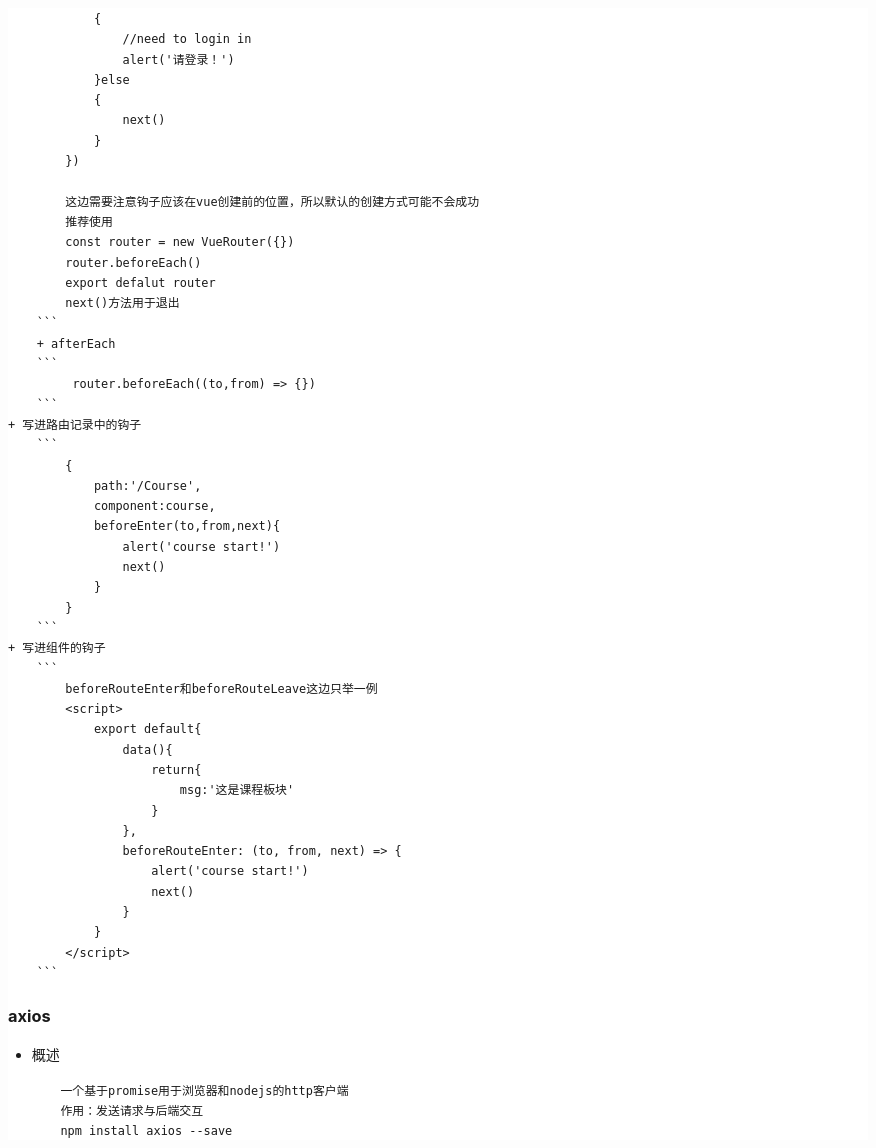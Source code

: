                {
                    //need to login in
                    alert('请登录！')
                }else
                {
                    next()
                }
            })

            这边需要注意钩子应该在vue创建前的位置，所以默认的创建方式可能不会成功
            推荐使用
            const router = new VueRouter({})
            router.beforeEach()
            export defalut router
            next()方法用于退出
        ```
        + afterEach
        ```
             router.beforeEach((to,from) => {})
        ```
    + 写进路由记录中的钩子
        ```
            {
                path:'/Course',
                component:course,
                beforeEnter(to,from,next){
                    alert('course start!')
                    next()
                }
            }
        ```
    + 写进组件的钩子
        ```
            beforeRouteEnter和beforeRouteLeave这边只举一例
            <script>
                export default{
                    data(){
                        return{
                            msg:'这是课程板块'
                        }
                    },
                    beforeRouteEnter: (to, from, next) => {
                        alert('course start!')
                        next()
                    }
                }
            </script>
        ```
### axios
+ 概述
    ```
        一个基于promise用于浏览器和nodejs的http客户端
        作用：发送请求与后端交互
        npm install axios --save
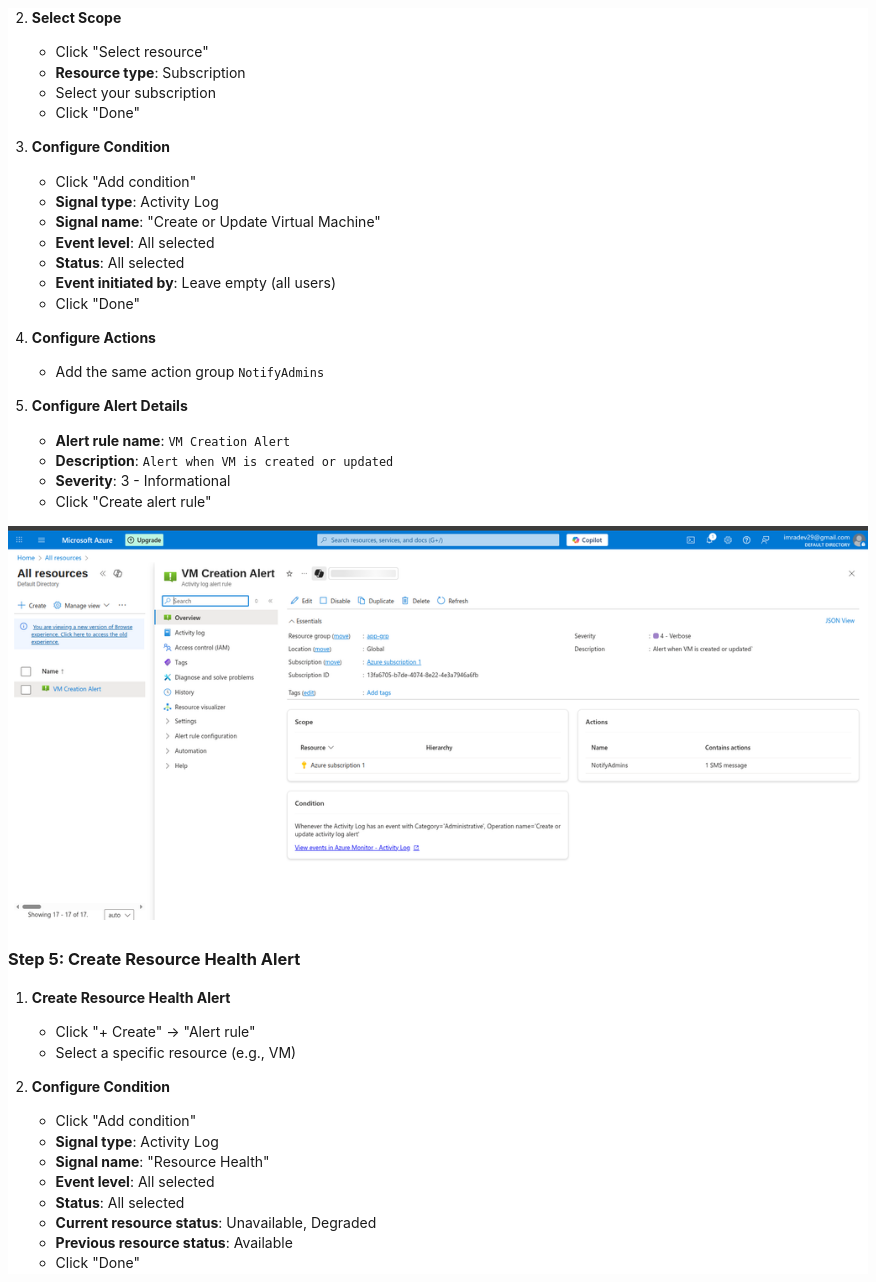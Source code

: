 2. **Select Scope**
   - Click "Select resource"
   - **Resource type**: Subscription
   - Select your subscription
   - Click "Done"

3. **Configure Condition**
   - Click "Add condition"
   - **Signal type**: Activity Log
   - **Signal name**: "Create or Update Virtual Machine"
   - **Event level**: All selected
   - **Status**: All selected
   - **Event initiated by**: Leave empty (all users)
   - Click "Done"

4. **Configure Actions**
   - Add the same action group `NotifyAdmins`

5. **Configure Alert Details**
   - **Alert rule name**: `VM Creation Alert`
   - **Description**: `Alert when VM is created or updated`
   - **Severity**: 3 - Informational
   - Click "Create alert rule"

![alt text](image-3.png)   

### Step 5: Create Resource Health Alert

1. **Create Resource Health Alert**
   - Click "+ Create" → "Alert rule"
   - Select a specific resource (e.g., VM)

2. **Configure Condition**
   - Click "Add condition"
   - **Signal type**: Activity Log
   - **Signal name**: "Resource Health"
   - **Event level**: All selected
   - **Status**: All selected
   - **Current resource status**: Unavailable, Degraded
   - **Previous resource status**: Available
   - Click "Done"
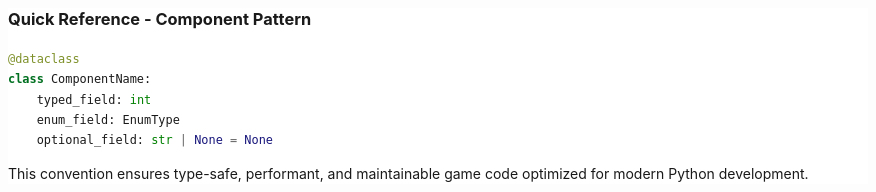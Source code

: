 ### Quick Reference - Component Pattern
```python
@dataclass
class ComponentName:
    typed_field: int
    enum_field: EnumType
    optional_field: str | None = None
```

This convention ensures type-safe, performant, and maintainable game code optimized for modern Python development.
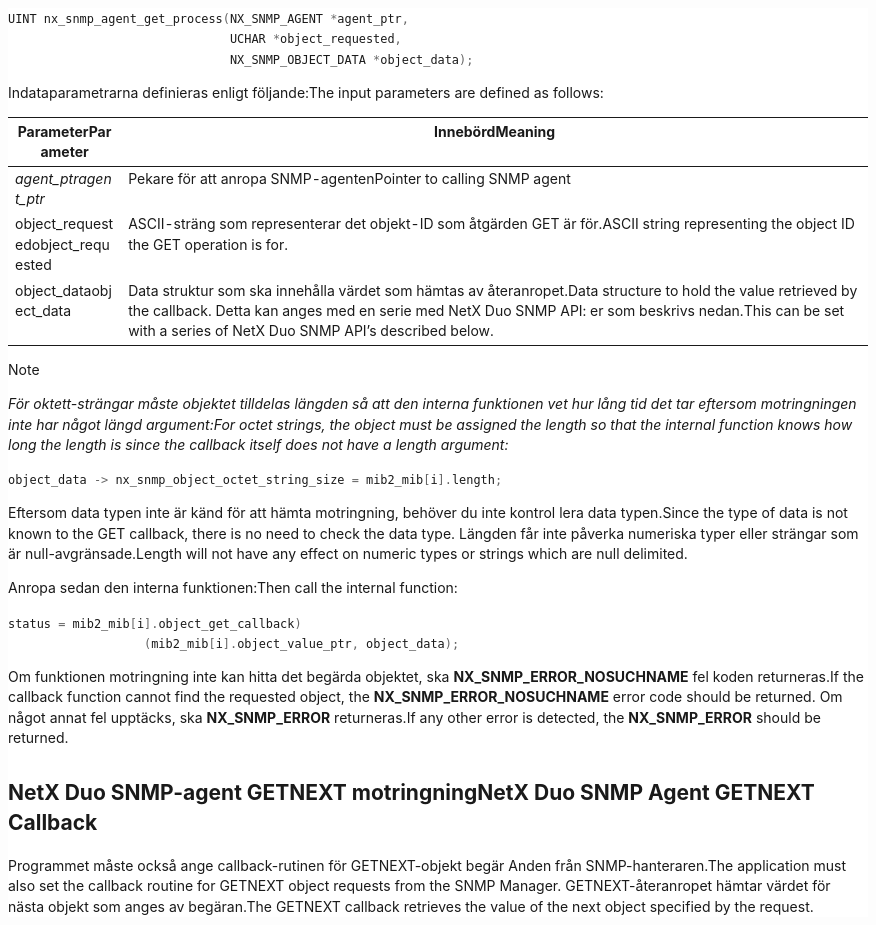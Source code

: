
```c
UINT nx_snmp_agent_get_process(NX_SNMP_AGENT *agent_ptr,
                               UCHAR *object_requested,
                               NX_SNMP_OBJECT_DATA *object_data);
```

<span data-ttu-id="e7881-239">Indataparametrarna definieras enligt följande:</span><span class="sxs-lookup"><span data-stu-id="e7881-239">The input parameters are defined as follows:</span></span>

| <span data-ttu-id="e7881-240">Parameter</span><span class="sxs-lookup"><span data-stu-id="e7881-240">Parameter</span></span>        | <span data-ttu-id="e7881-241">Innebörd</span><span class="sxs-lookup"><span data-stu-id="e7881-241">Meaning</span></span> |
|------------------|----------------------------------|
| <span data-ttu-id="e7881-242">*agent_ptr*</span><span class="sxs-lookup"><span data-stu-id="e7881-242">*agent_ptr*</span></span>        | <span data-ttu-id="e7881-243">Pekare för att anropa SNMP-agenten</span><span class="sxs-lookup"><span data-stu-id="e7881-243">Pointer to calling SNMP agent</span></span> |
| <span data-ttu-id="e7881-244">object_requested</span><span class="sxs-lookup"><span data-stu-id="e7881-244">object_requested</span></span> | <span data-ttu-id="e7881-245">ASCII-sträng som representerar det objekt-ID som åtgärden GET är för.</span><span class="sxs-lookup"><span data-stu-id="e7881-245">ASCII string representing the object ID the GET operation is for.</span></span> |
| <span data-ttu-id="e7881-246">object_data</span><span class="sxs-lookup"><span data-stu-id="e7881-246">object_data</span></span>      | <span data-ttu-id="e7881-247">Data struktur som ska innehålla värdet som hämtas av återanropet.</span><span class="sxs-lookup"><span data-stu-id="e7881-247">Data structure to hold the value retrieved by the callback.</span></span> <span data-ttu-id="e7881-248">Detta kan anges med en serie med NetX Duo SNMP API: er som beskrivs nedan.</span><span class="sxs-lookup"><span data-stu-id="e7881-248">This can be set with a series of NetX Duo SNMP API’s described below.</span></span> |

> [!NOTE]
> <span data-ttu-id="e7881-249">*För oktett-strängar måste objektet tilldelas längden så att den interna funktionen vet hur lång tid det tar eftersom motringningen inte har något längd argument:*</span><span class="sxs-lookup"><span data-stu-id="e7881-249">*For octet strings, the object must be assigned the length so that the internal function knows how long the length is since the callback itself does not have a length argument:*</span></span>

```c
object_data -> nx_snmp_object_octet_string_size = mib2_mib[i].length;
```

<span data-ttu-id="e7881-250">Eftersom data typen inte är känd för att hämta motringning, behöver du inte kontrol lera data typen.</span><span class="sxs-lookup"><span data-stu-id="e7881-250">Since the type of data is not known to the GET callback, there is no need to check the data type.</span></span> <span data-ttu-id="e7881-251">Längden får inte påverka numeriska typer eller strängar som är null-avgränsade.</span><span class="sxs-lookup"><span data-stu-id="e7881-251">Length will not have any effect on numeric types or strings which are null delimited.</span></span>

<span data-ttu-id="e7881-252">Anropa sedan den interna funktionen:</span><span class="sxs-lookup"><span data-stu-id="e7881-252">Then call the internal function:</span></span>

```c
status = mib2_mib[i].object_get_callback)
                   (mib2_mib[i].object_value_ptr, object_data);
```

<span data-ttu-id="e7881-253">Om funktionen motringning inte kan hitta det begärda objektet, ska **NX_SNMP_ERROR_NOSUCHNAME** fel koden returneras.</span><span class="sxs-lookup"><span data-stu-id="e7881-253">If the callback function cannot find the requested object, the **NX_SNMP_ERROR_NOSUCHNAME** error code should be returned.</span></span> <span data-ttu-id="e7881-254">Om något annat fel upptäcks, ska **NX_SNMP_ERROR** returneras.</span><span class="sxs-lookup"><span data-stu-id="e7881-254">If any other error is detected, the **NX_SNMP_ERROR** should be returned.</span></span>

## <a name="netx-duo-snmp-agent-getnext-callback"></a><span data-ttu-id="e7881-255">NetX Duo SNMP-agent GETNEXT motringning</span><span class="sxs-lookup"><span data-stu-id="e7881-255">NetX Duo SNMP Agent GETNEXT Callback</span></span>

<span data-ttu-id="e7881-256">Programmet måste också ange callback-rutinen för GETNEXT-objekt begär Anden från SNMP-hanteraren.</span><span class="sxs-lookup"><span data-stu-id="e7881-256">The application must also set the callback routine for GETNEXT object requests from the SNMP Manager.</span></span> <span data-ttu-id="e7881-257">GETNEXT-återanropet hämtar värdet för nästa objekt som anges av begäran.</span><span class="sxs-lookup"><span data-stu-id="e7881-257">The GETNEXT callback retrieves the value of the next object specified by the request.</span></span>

◆ The problem
All the material above must be copied exactly, and no picture belongs in the copy.

◆ Solution to the exercise
Source code

:                {
                    //need to login in
                    alert('请登录！')
                }else
                {
                    next()
                }
            })

            这边需要注意钩子应该在vue创建前的位置，所以默认的创建方式可能不会成功
            推荐使用
            const router = new VueRouter({})
            router.beforeEach()
            export defalut router
            next()方法用于退出
        ```
        + afterEach
        ```
             router.beforeEach((to,from) => {})
        ```
    + 写进路由记录中的钩子
        ```
            {
                path:'/Course',
                component:course,
                beforeEnter(to,from,next){
                    alert('course start!')
                    next()
                }
            }
        ```
    + 写进组件的钩子
        ```
            beforeRouteEnter和beforeRouteLeave这边只举一例
            <script>
                export default{
                    data(){
                        return{
                            msg:'这是课程板块'
                        }
                    },
                    beforeRouteEnter: (to, from, next) => {
                        alert('course start!')
                        next()
                    }
                }
            </script>
        ```
### axios
+ 概述
    ```
        一个基于promise用于浏览器和nodejs的http客户端
        作用：发送请求与后端交互
        npm install axios --save
Source code

: 2. **Select Scope**
   - Click "Select resource"
   - **Resource type**: Subscription
   - Select your subscription
   - Click "Done"

3. **Configure Condition**
   - Click "Add condition"
   - **Signal type**: Activity Log
   - **Signal name**: "Create or Update Virtual Machine"
   - **Event level**: All selected
   - **Status**: All selected
   - **Event initiated by**: Leave empty (all users)
   - Click "Done"

4. **Configure Actions**
   - Add the same action group `NotifyAdmins`

5. **Configure Alert Details**
   - **Alert rule name**: `VM Creation Alert`
   - **Description**: `Alert when VM is created or updated`
   - **Severity**: 3 - Informational
   - Click "Create alert rule"

![alt text](image-3.png)   

### Step 5: Create Resource Health Alert

1. **Create Resource Health Alert**
   - Click "+ Create" → "Alert rule"
   - Select a specific resource (e.g., VM)

2. **Configure Condition**
   - Click "Add condition"
   - **Signal type**: Activity Log
   - **Signal name**: "Resource Health"
   - **Event level**: All selected
   - **Status**: All selected
   - **Current resource status**: Unavailable, Degraded
   - **Previous resource status**: Available
   - Click "Done"
Source code

: ### Quick Reference - Component Pattern
```python
@dataclass
class ComponentName:
    typed_field: int
    enum_field: EnumType
    optional_field: str | None = None
```

This convention ensures type-safe, performant, and maintainable game code optimized for modern Python development.
Source code

:
```c
UINT nx_snmp_agent_get_process(NX_SNMP_AGENT *agent_ptr,
                               UCHAR *object_requested,
                               NX_SNMP_OBJECT_DATA *object_data);
```

<span data-ttu-id="e7881-239">Indataparametrarna definieras enligt följande:</span><span class="sxs-lookup"><span data-stu-id="e7881-239">The input parameters are defined as follows:</span></span>

| <span data-ttu-id="e7881-240">Parameter</span><span class="sxs-lookup"><span data-stu-id="e7881-240">Parameter</span></span>        | <span data-ttu-id="e7881-241">Innebörd</span><span class="sxs-lookup"><span data-stu-id="e7881-241">Meaning</span></span> |
|------------------|----------------------------------|
| <span data-ttu-id="e7881-242">*agent_ptr*</span><span class="sxs-lookup"><span data-stu-id="e7881-242">*agent_ptr*</span></span>        | <span data-ttu-id="e7881-243">Pekare för att anropa SNMP-agenten</span><span class="sxs-lookup"><span data-stu-id="e7881-243">Pointer to calling SNMP agent</span></span> |
| <span data-ttu-id="e7881-244">object_requested</span><span class="sxs-lookup"><span data-stu-id="e7881-244">object_requested</span></span> | <span data-ttu-id="e7881-245">ASCII-sträng som representerar det objekt-ID som åtgärden GET är för.</span><span class="sxs-lookup"><span data-stu-id="e7881-245">ASCII string representing the object ID the GET operation is for.</span></span> |
| <span data-ttu-id="e7881-246">object_data</span><span class="sxs-lookup"><span data-stu-id="e7881-246">object_data</span></span>      | <span data-ttu-id="e7881-247">Data struktur som ska innehålla värdet som hämtas av återanropet.</span><span class="sxs-lookup"><span data-stu-id="e7881-247">Data structure to hold the value retrieved by the callback.</span></span> <span data-ttu-id="e7881-248">Detta kan anges med en serie med NetX Duo SNMP API: er som beskrivs nedan.</span><span class="sxs-lookup"><span data-stu-id="e7881-248">This can be set with a series of NetX Duo SNMP API’s described below.</span></span> |

> [!NOTE]
> <span data-ttu-id="e7881-249">*För oktett-strängar måste objektet tilldelas längden så att den interna funktionen vet hur lång tid det tar eftersom motringningen inte har något längd argument:*</span><span class="sxs-lookup"><span data-stu-id="e7881-249">*For octet strings, the object must be assigned the length so that the internal function knows how long the length is since the callback itself does not have a length argument:*</span></span>

```c
object_data -> nx_snmp_object_octet_string_size = mib2_mib[i].length;
```

<span data-ttu-id="e7881-250">Eftersom data typen inte är känd för att hämta motringning, behöver du inte kontrol lera data typen.</span><span class="sxs-lookup"><span data-stu-id="e7881-250">Since the type of data is not known to the GET callback, there is no need to check the data type.</span></span> <span data-ttu-id="e7881-251">Längden får inte påverka numeriska typer eller strängar som är null-avgränsade.</span><span class="sxs-lookup"><span data-stu-id="e7881-251">Length will not have any effect on numeric types or strings which are null delimited.</span></span>

<span data-ttu-id="e7881-252">Anropa sedan den interna funktionen:</span><span class="sxs-lookup"><span data-stu-id="e7881-252">Then call the internal function:</span></span>

```c
status = mib2_mib[i].object_get_callback)
                   (mib2_mib[i].object_value_ptr, object_data);
```

<span data-ttu-id="e7881-253">Om funktionen motringning inte kan hitta det begärda objektet, ska **NX_SNMP_ERROR_NOSUCHNAME** fel koden returneras.</span><span class="sxs-lookup"><span data-stu-id="e7881-253">If the callback function cannot find the requested object, the **NX_SNMP_ERROR_NOSUCHNAME** error code should be returned.</span></span> <span data-ttu-id="e7881-254">Om något annat fel upptäcks, ska **NX_SNMP_ERROR** returneras.</span><span class="sxs-lookup"><span data-stu-id="e7881-254">If any other error is detected, the **NX_SNMP_ERROR** should be returned.</span></span>

## <a name="netx-duo-snmp-agent-getnext-callback"></a><span data-ttu-id="e7881-255">NetX Duo SNMP-agent GETNEXT motringning</span><span class="sxs-lookup"><span data-stu-id="e7881-255">NetX Duo SNMP Agent GETNEXT Callback</span></span>

<span data-ttu-id="e7881-256">Programmet måste också ange callback-rutinen för GETNEXT-objekt begär Anden från SNMP-hanteraren.</span><span class="sxs-lookup"><span data-stu-id="e7881-256">The application must also set the callback routine for GETNEXT object requests from the SNMP Manager.</span></span> <span data-ttu-id="e7881-257">GETNEXT-återanropet hämtar värdet för nästa objekt som anges av begäran.</span><span class="sxs-lookup"><span data-stu-id="e7881-257">The GETNEXT callback retrieves the value of the next object specified by the request.</span></span>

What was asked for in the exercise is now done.